Sampling with Hybrid Solvers#
The quantum-classical hybrid solvers in the Leap service are intended to solve arbitrary application problems formulated as a nonlinear model or quadratic model[1].
These solvers, which implement state-of-the-art classical algorithms together with intelligent allocation of the quantum computer to parts of the problem where it benefits most, are designed to accommodate even very large problems. Hybrid solvers enable you to benefit from D‑Wave’s deep investment in researching, developing, optimizing, and maintaining hybrid algorithms.
Using the Stride™ hybrid solver.
Other hybrid samplers.
D-Wave also provides a Python framework for building a variety of flexible hybrid workflows. The dwave-hybrid Development Framework section describes this framework.
Solver Timing#
The table below lists the timing information returned from quantum-classical hybrid solvers in the Leap service.
Field |
Meaning |
|---|---|
run_time |
Time, in microseconds, the hybrid solver spent working on the problem. |
charge_time |
Time, in microseconds, charged to the account.[2] |
qpu_access_time |
QPU time, in microseconds, used by the hybrid solver.[3] |
charge_time and run_time may differ due to the time granularity of the solver. For example, if a hybrid solver has a time granularity of 0.5 sec and your submission specifies 4.7 sec, run_time might be 5 sec and charge_time 4.5 sec.
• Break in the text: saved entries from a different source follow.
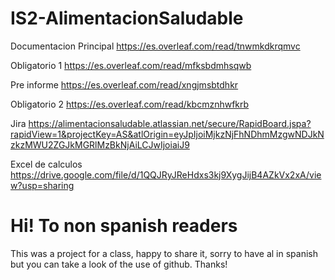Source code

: # IS2-AlimentacionSaludable

Documentacion Principal 
https://es.overleaf.com/read/tnwmkdkrqmvc


Obligatorio 1
https://es.overleaf.com/read/mfksbdmhsqwb


Pre informe
https://es.overleaf.com/read/xngjmsbtdhkr


Obligatorio 2 
https://es.overleaf.com/read/kbcmznhwfkrb


Jira
https://alimentacionsaludable.atlassian.net/secure/RapidBoard.jspa?rapidView=1&projectKey=AS&atlOrigin=eyJpIjoiMjkzNjFhNDhmMzgwNDJkNzkzMWU2ZGJkMGRlMzBkNjAiLCJwIjoiaiJ9

Excel de calculos
https://drive.google.com/file/d/1QQJRyJReHdxs3kj9XygJijB4AZkVx2xA/view?usp=sharing

# Hi! To non spanish readers
This was a project for a class, happy to share it, sorry to have al in spanish but you can take a look of the use of github. Thanks!
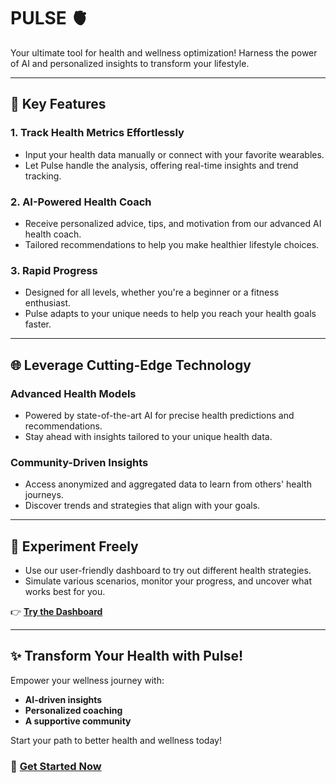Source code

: # PULSE 🫀
Your ultimate tool for health and wellness optimization! Harness the power of AI and personalized insights to transform your lifestyle.

---

## 🌟 **Key Features**

### **1. Track Health Metrics Effortlessly**
- Input your health data manually or connect with your favorite wearables.
- Let Pulse handle the analysis, offering real-time insights and trend tracking.

### **2. AI-Powered Health Coach**
- Receive personalized advice, tips, and motivation from our advanced AI health coach.
- Tailored recommendations to help you make healthier lifestyle choices.

### **3. Rapid Progress**
- Designed for all levels, whether you're a beginner or a fitness enthusiast.
- Pulse adapts to your unique needs to help you reach your health goals faster.

---

## 🌐 **Leverage Cutting-Edge Technology**

### **Advanced Health Models**
- Powered by state-of-the-art AI for precise health predictions and recommendations.
- Stay ahead with insights tailored to your unique health data.

### **Community-Driven Insights**
- Access anonymized and aggregated data to learn from others' health journeys.
- Discover trends and strategies that align with your goals.

---

## 🎨 **Experiment Freely**

- Use our user-friendly dashboard to try out different health strategies.
- Simulate various scenarios, monitor your progress, and uncover what works best for you.

👉 **[Try the Dashboard](#)**

---

## ✨ **Transform Your Health with Pulse!**

Empower your wellness journey with:
- **AI-driven insights**
- **Personalized coaching**
- **A supportive community**

Start your path to better health and wellness today!

### 🚀 **[Get Started Now](#)**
qpu_access_time might be zero for submissions with short run_time. Because the QPU is a shared, remote resource, the first set of samples from the QPU might not be received before a short explicitly-specified or default time_limit is reached. In such cases, the hybrid solver respects the time limitation and returns without the QPU having a chance to contribute to the solution. On the large, complex problems for which hybrid solvers are intended, this is unlikely to occur.
You can access this information in the returned
Future object from the hybrid nonlinear solver
(or via the dimod SampleSet class for other
hybrid solvers), as in the example below.
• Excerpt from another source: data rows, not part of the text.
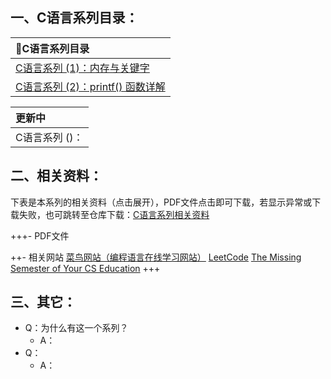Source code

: ## 一、C语言系列目录：

| 📕C语言系列目录 |
| :------ |
|[C语言系列 (1)：内存与关键字](Blogs\C\C语言系列%20(1)：内存与关键字.md) |
|[C语言系列 (2)：printf() 函数详解](Blogs\C\C语言系列%20(1)：内存与关键字.md)|

| 更新中 |
| :------ |
|C语言系列 ()：|

## 二、相关资料：
下表是本系列的相关资料（点击展开），PDF文件点击即可下载，若显示异常或下载失败，也可跳转至仓库下载：[C语言系列相关资料](https://www.writebug.com/code/5d9c82dc-1c03-11ef-a772-0242c0a81018/src/branch/main/%E5%8D%95%E7%89%87%E6%9C%BA/) 

+++- PDF文件

++- 相关网站
[菜鸟网站（编程语言在线学习网站）](https://www.runoob.com/)
[LeetCode](https://leetcode.cn/)
[The Missing Semester of Your CS Education](https://missing.csail.mit.edu/)
+++

## 三、其它：
- Q：为什么有这一个系列？
	- A：
- Q：	
	- A：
>>> from dwave.optimization.generators import bin_packing
>>> from dwave.system import LeapHybridNLSampler
...
>>> model = bin_packing([3, 5, 1, 3], 7)
>>> with LeapHybridNLSampler() as sampler:
... results = sampler.sample(
... model,
... label='SDK Examples - Knapsack')
>>> results.result().info["timing"]
{'qpu_access_time': 319883, 'charge_time': 5000000, 'run_time': 5026351}
Solver Usage Charges#
D‑Wave charges you for time that solvers run your problems,
with rates depending on QPU usage. You can see the rate at which
your account’s quota is consumed for a particular solver in the solver’s
property_quota_rate property; for example,
quota_conversion_rate for the nonlinear solver.
You can see the time you are charged for in the responses returned for your
submitted problems. The relevant field in the response is 'charge_time'.
The example in the Solver Timing section shows
'charge_time': 5000000' in the returned response, meaning five seconds
are being charged.
Instantiating the needed compute resources for your problem can introduce a delay before the problem is processed. This delay tends to be small compared to the overall solution time for large problems. The charge_time does not include this delay.